Start with the isolation/trust model
Before any technical decisions, clarify: are these teams internal, mutually trusting colleagues who mainly want organizational separation and fair resource sharing, or do any have stricter compliance/security separation requirements? This determines whether namespaces + RBAC + NetworkPolicies is sufficient (see the multi-tenancy question), or whether some teams need dedicated node pools or even separate clusters. Getting this wrong early — assuming light isolation is enough when a team actually needs strict separation — is expensive to retrofit later.
Establish namespace and naming conventions early
A consistent convention (e.g., one namespace per team, or per team-per-environment) established from day one avoids the much messier alternative of retrofitting structure onto a cluster where every team independently invented its own namespace/naming approach. This seems like a small detail, but it's foundational to almost everything else (RBAC scoping, quota assignment, NetworkPolicy design all key off namespace boundaries).
Design RBAC around least privilege from the start
Define a small number of standard role templates (e.g., "team member: full access within your own namespace," "read-only observer," "platform admin: cluster-wide") rather than ad-hoc, one-off permission grants per request — this keeps the RBAC model auditable and consistent as the number of teams and people grows, rather than accumulating an unreviewable pile of bespoke grants over time.
Set ResourceQuotas and LimitRanges before onboarding teams, not after
Establishing per-namespace ResourceQuotas and LimitRanges (see that question) from the very beginning prevents the "noisy neighbor" problem where one team's workload (even unintentionally) starves shared cluster capacity — retrofitting quotas onto a cluster where teams have already grown accustomed to unconstrained resource usage is a much harder, more political conversation than setting sensible defaults upfront.
Decide on the deployment workflow every team will use
Standardizing on a GitOps approach (see that question) — a consistent way every team deploys, with consistent rollback/audit behavior — early on avoids a cluster where different teams have each built their own bespoke, inconsistent deployment tooling, which becomes a genuine platform-support burden once there are many such bespoke approaches to maintain institutional knowledge about.
Plan observability as a shared platform capability
Centralized logging and metrics infrastructure (see that topic), provided once by the platform team and consumed by every application team, is far more efficient than each team independently standing up (and paying for, and maintaining) their own logging/monitoring stack — this should be part of the initial cluster design, not an afterthought each team solves individually later.
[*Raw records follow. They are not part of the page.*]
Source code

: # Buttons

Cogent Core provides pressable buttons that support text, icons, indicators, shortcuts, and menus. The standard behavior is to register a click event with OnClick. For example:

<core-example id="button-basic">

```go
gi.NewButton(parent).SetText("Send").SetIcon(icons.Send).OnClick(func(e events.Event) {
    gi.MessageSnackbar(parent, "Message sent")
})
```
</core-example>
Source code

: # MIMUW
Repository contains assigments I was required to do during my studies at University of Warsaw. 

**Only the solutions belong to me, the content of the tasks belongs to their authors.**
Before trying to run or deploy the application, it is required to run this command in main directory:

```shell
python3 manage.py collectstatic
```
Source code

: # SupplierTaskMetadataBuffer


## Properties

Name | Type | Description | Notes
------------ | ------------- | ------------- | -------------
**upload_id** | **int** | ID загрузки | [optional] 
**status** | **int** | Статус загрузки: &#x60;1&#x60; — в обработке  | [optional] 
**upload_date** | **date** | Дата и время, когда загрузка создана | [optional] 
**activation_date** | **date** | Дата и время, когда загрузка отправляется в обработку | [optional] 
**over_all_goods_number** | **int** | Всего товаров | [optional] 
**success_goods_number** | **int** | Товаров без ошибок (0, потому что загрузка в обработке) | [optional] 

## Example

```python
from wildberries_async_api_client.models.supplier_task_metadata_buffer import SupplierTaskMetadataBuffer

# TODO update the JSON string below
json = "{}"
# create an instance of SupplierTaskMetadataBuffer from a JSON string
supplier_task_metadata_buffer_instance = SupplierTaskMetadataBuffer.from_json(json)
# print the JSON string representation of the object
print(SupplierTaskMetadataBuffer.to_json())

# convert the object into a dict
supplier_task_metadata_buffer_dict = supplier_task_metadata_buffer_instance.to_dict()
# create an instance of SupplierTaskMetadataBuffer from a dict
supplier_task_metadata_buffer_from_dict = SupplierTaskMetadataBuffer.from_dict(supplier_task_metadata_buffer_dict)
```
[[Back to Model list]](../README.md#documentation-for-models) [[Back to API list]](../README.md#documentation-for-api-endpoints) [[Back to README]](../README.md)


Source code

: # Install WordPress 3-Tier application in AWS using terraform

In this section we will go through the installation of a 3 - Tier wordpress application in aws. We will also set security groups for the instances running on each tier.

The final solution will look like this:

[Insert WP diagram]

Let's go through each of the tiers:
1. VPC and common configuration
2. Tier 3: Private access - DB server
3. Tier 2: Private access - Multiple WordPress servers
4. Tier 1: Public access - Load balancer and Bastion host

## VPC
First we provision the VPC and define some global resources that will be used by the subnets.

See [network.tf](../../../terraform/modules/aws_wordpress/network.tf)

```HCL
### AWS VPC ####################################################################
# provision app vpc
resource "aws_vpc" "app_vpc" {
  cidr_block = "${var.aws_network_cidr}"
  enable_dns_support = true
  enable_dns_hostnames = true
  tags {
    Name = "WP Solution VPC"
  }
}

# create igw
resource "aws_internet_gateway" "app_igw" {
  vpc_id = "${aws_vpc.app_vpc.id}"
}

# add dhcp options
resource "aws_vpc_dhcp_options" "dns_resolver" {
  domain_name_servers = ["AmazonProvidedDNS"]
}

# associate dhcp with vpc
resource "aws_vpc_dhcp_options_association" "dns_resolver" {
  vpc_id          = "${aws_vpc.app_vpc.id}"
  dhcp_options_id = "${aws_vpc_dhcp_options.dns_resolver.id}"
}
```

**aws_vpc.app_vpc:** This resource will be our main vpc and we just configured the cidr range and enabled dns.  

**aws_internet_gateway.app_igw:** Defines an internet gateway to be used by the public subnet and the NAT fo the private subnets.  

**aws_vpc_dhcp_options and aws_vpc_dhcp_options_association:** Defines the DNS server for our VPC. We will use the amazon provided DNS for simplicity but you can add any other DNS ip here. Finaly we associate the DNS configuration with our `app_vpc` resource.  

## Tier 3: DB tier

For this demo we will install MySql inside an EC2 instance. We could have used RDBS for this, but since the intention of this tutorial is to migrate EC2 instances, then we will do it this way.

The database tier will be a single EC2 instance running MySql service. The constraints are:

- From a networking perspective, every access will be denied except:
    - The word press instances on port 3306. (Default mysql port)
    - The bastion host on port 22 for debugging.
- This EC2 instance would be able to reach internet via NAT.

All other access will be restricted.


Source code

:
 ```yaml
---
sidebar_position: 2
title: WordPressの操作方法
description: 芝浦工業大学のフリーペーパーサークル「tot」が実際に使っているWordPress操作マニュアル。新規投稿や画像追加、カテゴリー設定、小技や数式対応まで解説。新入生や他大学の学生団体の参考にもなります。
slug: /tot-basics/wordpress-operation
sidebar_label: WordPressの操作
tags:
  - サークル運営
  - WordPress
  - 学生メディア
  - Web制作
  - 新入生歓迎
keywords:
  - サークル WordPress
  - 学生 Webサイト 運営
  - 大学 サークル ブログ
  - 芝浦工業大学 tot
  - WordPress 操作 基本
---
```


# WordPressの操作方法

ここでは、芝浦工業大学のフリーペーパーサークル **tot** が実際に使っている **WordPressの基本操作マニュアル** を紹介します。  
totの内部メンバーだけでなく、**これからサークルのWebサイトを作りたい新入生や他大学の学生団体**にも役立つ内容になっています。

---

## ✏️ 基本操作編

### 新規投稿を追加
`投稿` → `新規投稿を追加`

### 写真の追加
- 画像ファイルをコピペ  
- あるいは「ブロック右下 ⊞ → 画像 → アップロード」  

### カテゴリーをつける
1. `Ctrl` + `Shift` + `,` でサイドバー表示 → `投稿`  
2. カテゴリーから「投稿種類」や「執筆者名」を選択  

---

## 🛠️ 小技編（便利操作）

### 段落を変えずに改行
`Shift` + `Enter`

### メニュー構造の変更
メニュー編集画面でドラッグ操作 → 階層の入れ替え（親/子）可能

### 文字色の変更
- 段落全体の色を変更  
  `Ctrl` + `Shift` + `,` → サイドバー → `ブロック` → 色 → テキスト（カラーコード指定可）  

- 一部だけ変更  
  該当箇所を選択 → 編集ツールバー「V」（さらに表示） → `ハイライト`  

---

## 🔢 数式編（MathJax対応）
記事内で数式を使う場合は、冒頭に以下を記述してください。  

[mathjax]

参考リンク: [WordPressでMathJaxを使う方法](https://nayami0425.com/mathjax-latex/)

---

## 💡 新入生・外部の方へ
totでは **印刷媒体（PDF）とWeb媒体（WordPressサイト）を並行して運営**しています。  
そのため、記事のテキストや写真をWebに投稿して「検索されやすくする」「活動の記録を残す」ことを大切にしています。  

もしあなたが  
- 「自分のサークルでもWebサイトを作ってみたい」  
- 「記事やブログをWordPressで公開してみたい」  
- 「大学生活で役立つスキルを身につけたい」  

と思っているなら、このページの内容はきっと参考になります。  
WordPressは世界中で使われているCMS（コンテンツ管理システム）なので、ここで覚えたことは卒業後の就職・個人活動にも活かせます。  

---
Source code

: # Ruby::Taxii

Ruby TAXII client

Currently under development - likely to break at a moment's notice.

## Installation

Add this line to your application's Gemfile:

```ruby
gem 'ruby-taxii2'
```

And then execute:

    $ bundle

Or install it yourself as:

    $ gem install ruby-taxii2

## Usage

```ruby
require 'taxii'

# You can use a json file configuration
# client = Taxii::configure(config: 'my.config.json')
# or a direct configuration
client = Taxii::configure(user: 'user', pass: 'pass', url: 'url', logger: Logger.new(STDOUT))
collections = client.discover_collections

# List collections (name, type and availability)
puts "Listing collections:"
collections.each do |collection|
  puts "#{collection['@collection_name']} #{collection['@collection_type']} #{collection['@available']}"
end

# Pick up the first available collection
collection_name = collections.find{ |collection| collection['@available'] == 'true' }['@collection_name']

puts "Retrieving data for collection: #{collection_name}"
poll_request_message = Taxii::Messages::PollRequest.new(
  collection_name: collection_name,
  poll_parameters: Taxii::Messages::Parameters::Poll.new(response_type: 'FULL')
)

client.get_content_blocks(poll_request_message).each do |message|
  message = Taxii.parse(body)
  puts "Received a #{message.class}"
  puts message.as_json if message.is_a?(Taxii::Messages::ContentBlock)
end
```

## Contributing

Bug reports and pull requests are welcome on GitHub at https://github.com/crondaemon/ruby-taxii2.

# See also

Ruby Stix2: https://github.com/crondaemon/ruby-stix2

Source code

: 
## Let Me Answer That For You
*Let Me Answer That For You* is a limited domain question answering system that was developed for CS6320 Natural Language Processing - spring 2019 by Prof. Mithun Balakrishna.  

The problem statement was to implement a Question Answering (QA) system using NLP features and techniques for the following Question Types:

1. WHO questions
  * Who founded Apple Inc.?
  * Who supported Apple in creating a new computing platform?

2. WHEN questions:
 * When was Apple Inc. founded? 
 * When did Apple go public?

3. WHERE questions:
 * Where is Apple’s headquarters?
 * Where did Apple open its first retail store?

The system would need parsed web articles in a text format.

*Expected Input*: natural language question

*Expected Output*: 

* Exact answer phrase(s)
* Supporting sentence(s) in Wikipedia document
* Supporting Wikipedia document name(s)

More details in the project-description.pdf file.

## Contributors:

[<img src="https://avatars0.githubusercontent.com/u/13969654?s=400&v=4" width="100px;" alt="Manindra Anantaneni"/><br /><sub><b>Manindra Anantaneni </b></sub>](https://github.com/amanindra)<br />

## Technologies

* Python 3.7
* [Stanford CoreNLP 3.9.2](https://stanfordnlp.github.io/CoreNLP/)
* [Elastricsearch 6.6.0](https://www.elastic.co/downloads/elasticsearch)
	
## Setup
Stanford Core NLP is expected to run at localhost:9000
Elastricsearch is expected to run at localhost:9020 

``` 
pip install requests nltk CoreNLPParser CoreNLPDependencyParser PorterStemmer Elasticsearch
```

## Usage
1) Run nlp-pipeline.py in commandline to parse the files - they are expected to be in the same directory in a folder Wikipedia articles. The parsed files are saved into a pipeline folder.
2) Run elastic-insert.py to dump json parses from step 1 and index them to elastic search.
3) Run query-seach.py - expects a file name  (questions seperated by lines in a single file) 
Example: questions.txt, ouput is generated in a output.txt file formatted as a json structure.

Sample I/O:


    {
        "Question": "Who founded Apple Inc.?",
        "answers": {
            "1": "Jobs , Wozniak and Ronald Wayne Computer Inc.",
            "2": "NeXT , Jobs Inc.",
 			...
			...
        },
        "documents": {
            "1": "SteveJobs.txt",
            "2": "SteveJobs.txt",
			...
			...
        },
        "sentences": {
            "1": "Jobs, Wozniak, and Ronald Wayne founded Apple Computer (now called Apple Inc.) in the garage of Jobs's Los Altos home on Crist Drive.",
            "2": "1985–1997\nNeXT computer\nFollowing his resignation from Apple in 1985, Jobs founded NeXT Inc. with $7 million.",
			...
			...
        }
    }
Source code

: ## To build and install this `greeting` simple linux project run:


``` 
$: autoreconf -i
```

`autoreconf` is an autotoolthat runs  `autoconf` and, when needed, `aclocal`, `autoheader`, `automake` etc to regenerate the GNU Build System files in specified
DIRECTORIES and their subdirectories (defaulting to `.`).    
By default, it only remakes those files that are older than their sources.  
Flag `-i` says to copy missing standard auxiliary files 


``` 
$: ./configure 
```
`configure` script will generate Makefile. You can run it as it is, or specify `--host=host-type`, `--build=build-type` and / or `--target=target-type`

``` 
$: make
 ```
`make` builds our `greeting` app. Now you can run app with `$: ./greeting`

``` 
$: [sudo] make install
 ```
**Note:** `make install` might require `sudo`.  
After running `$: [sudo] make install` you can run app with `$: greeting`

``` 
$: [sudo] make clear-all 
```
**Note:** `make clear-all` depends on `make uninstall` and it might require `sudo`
Why "deliberately upfront" is the theme tying this together
The overarching judgment being tested is recognizing that a multi-team cluster is fundamentally a shared platform, and platform decisions (isolation model, RBAC conventions, quota policy, deployment workflow, observability) are dramatically cheaper to establish thoughtfully before many teams and workloads depend on the cluster than to retrofit afterward, once undoing inconsistent, ad-hoc practices requires disrupting teams who are already relying on them. A strong answer demonstrates this platform-thinking mindset, not just a list of Kubernetes features.